* Exercise directions
Gather all lines in the entries that include the word "erstellte".

* Pictures paired with source code
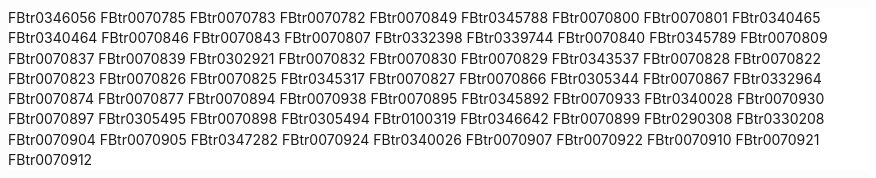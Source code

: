 FBtr0346056
FBtr0070785
FBtr0070783
FBtr0070782
FBtr0070849
FBtr0345788
FBtr0070800
FBtr0070801
FBtr0340465
FBtr0340464
FBtr0070846
FBtr0070843
FBtr0070807
FBtr0332398
FBtr0339744
FBtr0070840
FBtr0345789
FBtr0070809
FBtr0070837
FBtr0070839
FBtr0302921
FBtr0070832
FBtr0070830
FBtr0070829
FBtr0343537
FBtr0070828
FBtr0070822
FBtr0070823
FBtr0070826
FBtr0070825
FBtr0345317
FBtr0070827
FBtr0070866
FBtr0305344
FBtr0070867
FBtr0332964
FBtr0070874
FBtr0070877
FBtr0070894
FBtr0070938
FBtr0070895
FBtr0345892
FBtr0070933
FBtr0340028
FBtr0070930
FBtr0070897
FBtr0305495
FBtr0070898
FBtr0305494
FBtr0100319
FBtr0346642
FBtr0070899
FBtr0290308
FBtr0330208
FBtr0070904
FBtr0070905
FBtr0347282
FBtr0070924
FBtr0340026
FBtr0070907
FBtr0070922
FBtr0070910
FBtr0070921
FBtr0070912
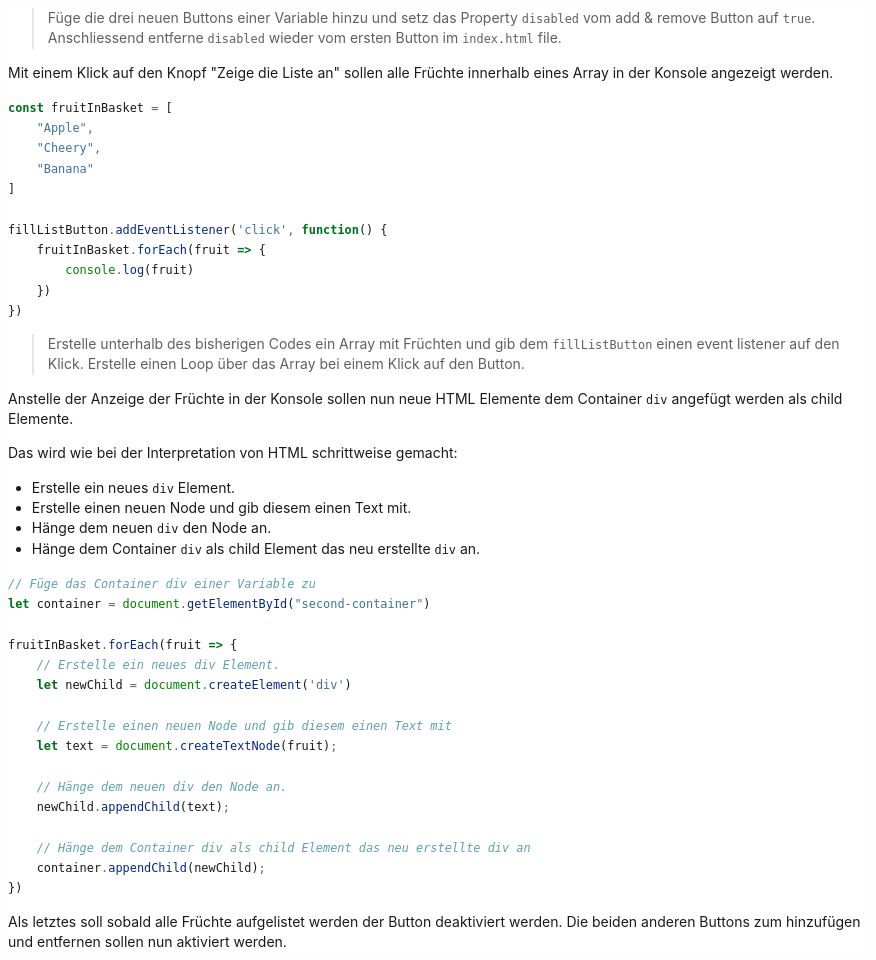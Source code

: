 > Füge die drei neuen Buttons einer Variable hinzu und setz das Property `disabled` vom add & remove Button auf `true`. Anschliessend entferne `disabled` wieder vom ersten Button im `index.html` file.

Mit einem Klick auf den Knopf "Zeige die Liste an" sollen alle Früchte innerhalb eines Array in der Konsole angezeigt werden.

```js
const fruitInBasket = [
	"Apple",
	"Cheery",
	"Banana"
]

fillListButton.addEventListener('click', function() {
	fruitInBasket.forEach(fruit => {
		console.log(fruit)
	})
})
```

> Erstelle unterhalb des bisherigen Codes ein Array mit Früchten und gib dem `fillListButton` einen event listener auf den Klick. Erstelle einen Loop über das Array bei einem Klick auf den Button.

Anstelle der Anzeige der Früchte in der Konsole sollen nun neue HTML Elemente dem Container `div` angefügt werden als child Elemente. 

Das wird wie bei der Interpretation von HTML schrittweise gemacht:
- Erstelle ein neues `div` Element.
- Erstelle einen neuen Node und gib diesem einen Text mit.
- Hänge dem neuen `div` den Node an.
- Hänge dem Container `div` als child Element das neu erstellte `div` an.

```js
// Füge das Container div einer Variable zu
let container = document.getElementById("second-container")

fruitInBasket.forEach(fruit => {
	// Erstelle ein neues div Element.
	let newChild = document.createElement('div')

	// Erstelle einen neuen Node und gib diesem einen Text mit
	let text = document.createTextNode(fruit);

	// Hänge dem neuen div den Node an.
	newChild.appendChild(text);

	// Hänge dem Container div als child Element das neu erstellte div an
	container.appendChild(newChild);
})
```

Als letztes soll sobald alle Früchte aufgelistet werden der Button deaktiviert werden. Die beiden anderen Buttons zum hinzufügen und entfernen sollen nun aktiviert werden.
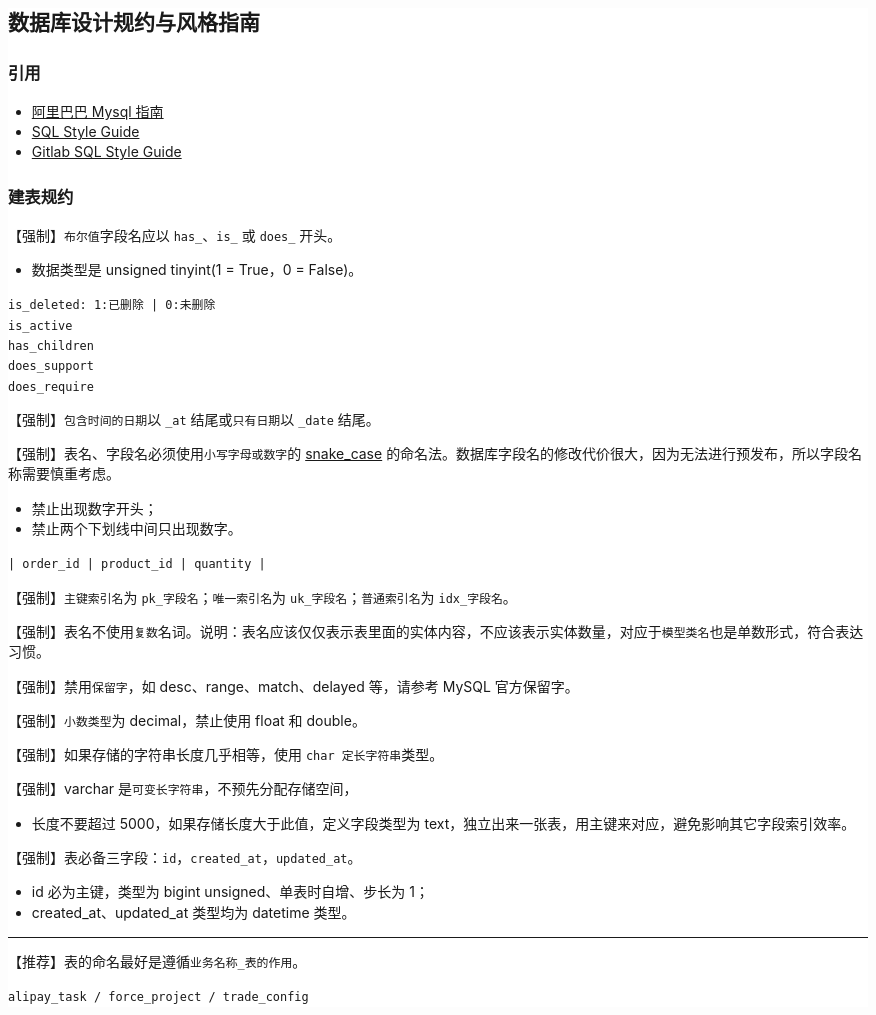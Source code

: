 ## 数据库设计规约与风格指南 
### 引用

* [阿里巴巴 Mysql 指南](https://github.com/alibaba/Alibaba-Java-Coding-Guidelines?tab=readme-ov-file#3-mysql-rules)
* [SQL Style Guide](https://www.sqlstyle.guide/zh/)
* [Gitlab SQL Style Guide](https://handbook.gitlab.com/handbook/business-technology/data-team/platform/sql-style-guide/)

### 建表规约

【强制】`布尔值`字段名应以 `has_`、`is_` 或 `does_` 开头。

* 数据类型是 unsigned tinyint(1 = True，0 = False)。

``` text
is_deleted: 1:已删除 | 0:未删除
is_active
has_children
does_support
does_require
```

【强制】`包含时间的日期`以 `_at` 结尾或`只有日期`以 `_date` 结尾。

【强制】表名、字段名必须使用`小写字母或数字`的 [snake_case](https://en.wikipedia.org/wiki/Snake_case) 的命名法。数据库字段名的修改代价很大，因为无法进行预发布，所以字段名称需要慎重考虑。

* 禁止出现数字开头；
* 禁止两个下划线中间只出现数字。

``` text
| order_id | product_id | quantity |
```

【强制】`主键索引名`为 `pk_字段名`；`唯一索引名`为 `uk_字段名`；`普通索引名`为 `idx_字段名`。

【强制】表名不使用`复数`名词。说明：表名应该仅仅表示表里面的实体内容，不应该表示实体数量，对应于`模型类名`也是单数形式，符合表达习惯。

【强制】禁用`保留字`，如 desc、range、match、delayed 等，请参考 MySQL 官方保留字。

【强制】`小数类型`为 decimal，禁止使用 float 和 double。

【强制】如果存储的字符串长度几乎相等，使用 `char 定长字符串`类型。

【强制】varchar 是`可变长字符串`，不预先分配存储空间，

* 长度不要超过 5000，如果存储长度大于此值，定义字段类型为 text，独立出来一张表，用主键来对应，避免影响其它字段索引效率。

【强制】表必备三字段：`id`，`created_at`，`updated_at`。

* id 必为主键，类型为 bigint unsigned、单表时自增、步长为 1；
* created_at、updated_at 类型均为 datetime 类型。

---

【推荐】表的命名最好是遵循`业务名称_表的作用`。

``` text
alipay_task / force_project / trade_config
```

* Written answer
- Hänge dem Container `div` als child Element das neu erstellte `div` an.
	// Hänge dem Container div als child Element das neu erstellte div an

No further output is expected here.